**Directions:** Reproduce each record in the listing below exactly as written.

**Input for this task:**
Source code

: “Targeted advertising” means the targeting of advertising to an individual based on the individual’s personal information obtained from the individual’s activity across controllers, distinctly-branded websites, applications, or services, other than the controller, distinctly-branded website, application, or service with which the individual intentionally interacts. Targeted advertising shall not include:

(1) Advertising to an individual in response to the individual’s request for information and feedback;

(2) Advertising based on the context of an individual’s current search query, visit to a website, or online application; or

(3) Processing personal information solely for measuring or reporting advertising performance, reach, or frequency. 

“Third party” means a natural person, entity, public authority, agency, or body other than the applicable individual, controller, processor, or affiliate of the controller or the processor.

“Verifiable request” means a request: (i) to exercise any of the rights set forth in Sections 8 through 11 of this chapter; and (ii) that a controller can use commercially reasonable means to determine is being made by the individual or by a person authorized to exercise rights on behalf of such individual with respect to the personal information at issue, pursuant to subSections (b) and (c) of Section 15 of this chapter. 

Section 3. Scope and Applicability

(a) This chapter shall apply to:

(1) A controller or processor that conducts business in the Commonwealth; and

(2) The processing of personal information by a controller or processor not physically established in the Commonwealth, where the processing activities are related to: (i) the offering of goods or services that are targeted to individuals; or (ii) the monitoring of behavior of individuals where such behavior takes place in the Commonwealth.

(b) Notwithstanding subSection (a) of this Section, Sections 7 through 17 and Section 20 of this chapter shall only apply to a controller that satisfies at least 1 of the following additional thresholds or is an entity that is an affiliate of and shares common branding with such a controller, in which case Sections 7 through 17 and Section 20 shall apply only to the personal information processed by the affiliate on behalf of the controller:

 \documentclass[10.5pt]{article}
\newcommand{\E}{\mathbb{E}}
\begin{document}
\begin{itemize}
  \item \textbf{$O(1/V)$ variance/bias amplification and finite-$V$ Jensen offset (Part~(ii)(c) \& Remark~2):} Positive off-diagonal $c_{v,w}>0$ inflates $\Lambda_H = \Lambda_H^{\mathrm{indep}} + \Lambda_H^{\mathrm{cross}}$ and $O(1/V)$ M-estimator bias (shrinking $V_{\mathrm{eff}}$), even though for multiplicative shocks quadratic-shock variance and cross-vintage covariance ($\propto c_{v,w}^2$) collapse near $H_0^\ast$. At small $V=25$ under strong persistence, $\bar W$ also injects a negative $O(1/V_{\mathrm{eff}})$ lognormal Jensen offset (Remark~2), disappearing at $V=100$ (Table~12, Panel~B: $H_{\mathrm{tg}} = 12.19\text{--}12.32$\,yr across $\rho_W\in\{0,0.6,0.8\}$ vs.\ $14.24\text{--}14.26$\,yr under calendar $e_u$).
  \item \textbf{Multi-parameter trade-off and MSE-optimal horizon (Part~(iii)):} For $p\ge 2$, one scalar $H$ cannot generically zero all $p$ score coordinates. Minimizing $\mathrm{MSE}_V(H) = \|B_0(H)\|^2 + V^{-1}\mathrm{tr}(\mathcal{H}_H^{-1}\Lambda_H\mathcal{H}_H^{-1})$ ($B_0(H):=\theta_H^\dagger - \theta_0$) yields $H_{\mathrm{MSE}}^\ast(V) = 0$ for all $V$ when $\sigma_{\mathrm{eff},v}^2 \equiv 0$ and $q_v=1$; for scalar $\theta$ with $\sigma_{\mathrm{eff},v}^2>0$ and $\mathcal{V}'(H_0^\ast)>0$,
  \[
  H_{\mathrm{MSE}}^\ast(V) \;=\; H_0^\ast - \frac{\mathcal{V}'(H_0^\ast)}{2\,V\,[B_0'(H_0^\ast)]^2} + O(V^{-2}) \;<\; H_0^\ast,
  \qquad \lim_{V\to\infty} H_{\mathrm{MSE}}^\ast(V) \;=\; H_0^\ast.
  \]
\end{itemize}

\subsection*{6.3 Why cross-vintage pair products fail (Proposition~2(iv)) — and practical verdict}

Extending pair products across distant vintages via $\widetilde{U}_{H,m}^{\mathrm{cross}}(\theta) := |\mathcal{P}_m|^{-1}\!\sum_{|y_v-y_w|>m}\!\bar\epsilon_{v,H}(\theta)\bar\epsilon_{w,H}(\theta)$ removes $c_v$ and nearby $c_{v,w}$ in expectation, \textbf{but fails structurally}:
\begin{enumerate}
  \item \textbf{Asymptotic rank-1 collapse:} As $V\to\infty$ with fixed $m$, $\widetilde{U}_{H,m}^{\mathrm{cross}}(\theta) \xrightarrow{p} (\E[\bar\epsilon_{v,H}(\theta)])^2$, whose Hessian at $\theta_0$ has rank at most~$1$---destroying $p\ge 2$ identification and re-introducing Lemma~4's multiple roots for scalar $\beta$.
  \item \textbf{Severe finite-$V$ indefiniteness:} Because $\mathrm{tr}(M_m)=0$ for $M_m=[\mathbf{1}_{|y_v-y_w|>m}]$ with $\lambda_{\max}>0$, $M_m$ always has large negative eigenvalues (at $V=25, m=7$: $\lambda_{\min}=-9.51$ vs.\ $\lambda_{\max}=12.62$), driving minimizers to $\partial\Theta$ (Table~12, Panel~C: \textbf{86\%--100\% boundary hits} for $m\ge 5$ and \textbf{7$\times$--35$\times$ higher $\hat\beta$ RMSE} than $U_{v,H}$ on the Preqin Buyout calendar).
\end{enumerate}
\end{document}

**Task answer:**
Source code

: “Targeted advertising” means the targeting of advertising to an individual based on the individual’s personal information obtained from the individual’s activity across controllers, distinctly-branded websites, applications, or services, other than the controller, distinctly-branded website, application, or service with which the individual intentionally interacts. Targeted advertising shall not include:

(1) Advertising to an individual in response to the individual’s request for information and feedback;

(2) Advertising based on the context of an individual’s current search query, visit to a website, or online application; or

(3) Processing personal information solely for measuring or reporting advertising performance, reach, or frequency. 

“Third party” means a natural person, entity, public authority, agency, or body other than the applicable individual, controller, processor, or affiliate of the controller or the processor.

“Verifiable request” means a request: (i) to exercise any of the rights set forth in Sections 8 through 11 of this chapter; and (ii) that a controller can use commercially reasonable means to determine is being made by the individual or by a person authorized to exercise rights on behalf of such individual with respect to the personal information at issue, pursuant to subSections (b) and (c) of Section 15 of this chapter. 

Section 3. Scope and Applicability

(a) This chapter shall apply to:

(1) A controller or processor that conducts business in the Commonwealth; and

(2) The processing of personal information by a controller or processor not physically established in the Commonwealth, where the processing activities are related to: (i) the offering of goods or services that are targeted to individuals; or (ii) the monitoring of behavior of individuals where such behavior takes place in the Commonwealth.

(b) Notwithstanding subSection (a) of this Section, Sections 7 through 17 and Section 20 of this chapter shall only apply to a controller that satisfies at least 1 of the following additional thresholds or is an entity that is an affiliate of and shares common branding with such a controller, in which case Sections 7 through 17 and Section 20 shall apply only to the personal information processed by the affiliate on behalf of the controller:

 \documentclass[10.5pt]{article}
\newcommand{\E}{\mathbb{E}}
\begin{document}
\begin{itemize}
  \item \textbf{$O(1/V)$ variance/bias amplification and finite-$V$ Jensen offset (Part~(ii)(c) \& Remark~2):} Positive off-diagonal $c_{v,w}>0$ inflates $\Lambda_H = \Lambda_H^{\mathrm{indep}} + \Lambda_H^{\mathrm{cross}}$ and $O(1/V)$ M-estimator bias (shrinking $V_{\mathrm{eff}}$), even though for multiplicative shocks quadratic-shock variance and cross-vintage covariance ($\propto c_{v,w}^2$) collapse near $H_0^\ast$. At small $V=25$ under strong persistence, $\bar W$ also injects a negative $O(1/V_{\mathrm{eff}})$ lognormal Jensen offset (Remark~2), disappearing at $V=100$ (Table~12, Panel~B: $H_{\mathrm{tg}} = 12.19\text{--}12.32$\,yr across $\rho_W\in\{0,0.6,0.8\}$ vs.\ $14.24\text{--}14.26$\,yr under calendar $e_u$).
  \item \textbf{Multi-parameter trade-off and MSE-optimal horizon (Part~(iii)):} For $p\ge 2$, one scalar $H$ cannot generically zero all $p$ score coordinates. Minimizing $\mathrm{MSE}_V(H) = \|B_0(H)\|^2 + V^{-1}\mathrm{tr}(\mathcal{H}_H^{-1}\Lambda_H\mathcal{H}_H^{-1})$ ($B_0(H):=\theta_H^\dagger - \theta_0$) yields $H_{\mathrm{MSE}}^\ast(V) = 0$ for all $V$ when $\sigma_{\mathrm{eff},v}^2 \equiv 0$ and $q_v=1$; for scalar $\theta$ with $\sigma_{\mathrm{eff},v}^2>0$ and $\mathcal{V}'(H_0^\ast)>0$,
  \[
  H_{\mathrm{MSE}}^\ast(V) \;=\; H_0^\ast - \frac{\mathcal{V}'(H_0^\ast)}{2\,V\,[B_0'(H_0^\ast)]^2} + O(V^{-2}) \;<\; H_0^\ast,
  \qquad \lim_{V\to\infty} H_{\mathrm{MSE}}^\ast(V) \;=\; H_0^\ast.
  \]
\end{itemize}

\subsection*{6.3 Why cross-vintage pair products fail (Proposition~2(iv)) — and practical verdict}

Extending pair products across distant vintages via $\widetilde{U}_{H,m}^{\mathrm{cross}}(\theta) := |\mathcal{P}_m|^{-1}\!\sum_{|y_v-y_w|>m}\!\bar\epsilon_{v,H}(\theta)\bar\epsilon_{w,H}(\theta)$ removes $c_v$ and nearby $c_{v,w}$ in expectation, \textbf{but fails structurally}:
\begin{enumerate}
  \item \textbf{Asymptotic rank-1 collapse:} As $V\to\infty$ with fixed $m$, $\widetilde{U}_{H,m}^{\mathrm{cross}}(\theta) \xrightarrow{p} (\E[\bar\epsilon_{v,H}(\theta)])^2$, whose Hessian at $\theta_0$ has rank at most~$1$---destroying $p\ge 2$ identification and re-introducing Lemma~4's multiple roots for scalar $\beta$.
  \item \textbf{Severe finite-$V$ indefiniteness:} Because $\mathrm{tr}(M_m)=0$ for $M_m=[\mathbf{1}_{|y_v-y_w|>m}]$ with $\lambda_{\max}>0$, $M_m$ always has large negative eigenvalues (at $V=25, m=7$: $\lambda_{\min}=-9.51$ vs.\ $\lambda_{\max}=12.62$), driving minimizers to $\partial\Theta$ (Table~12, Panel~C: \textbf{86\%--100\% boundary hits} for $m\ge 5$ and \textbf{7$\times$--35$\times$ higher $\hat\beta$ RMSE} than $U_{v,H}$ on the Preqin Buyout calendar).
\end{enumerate}
\end{document}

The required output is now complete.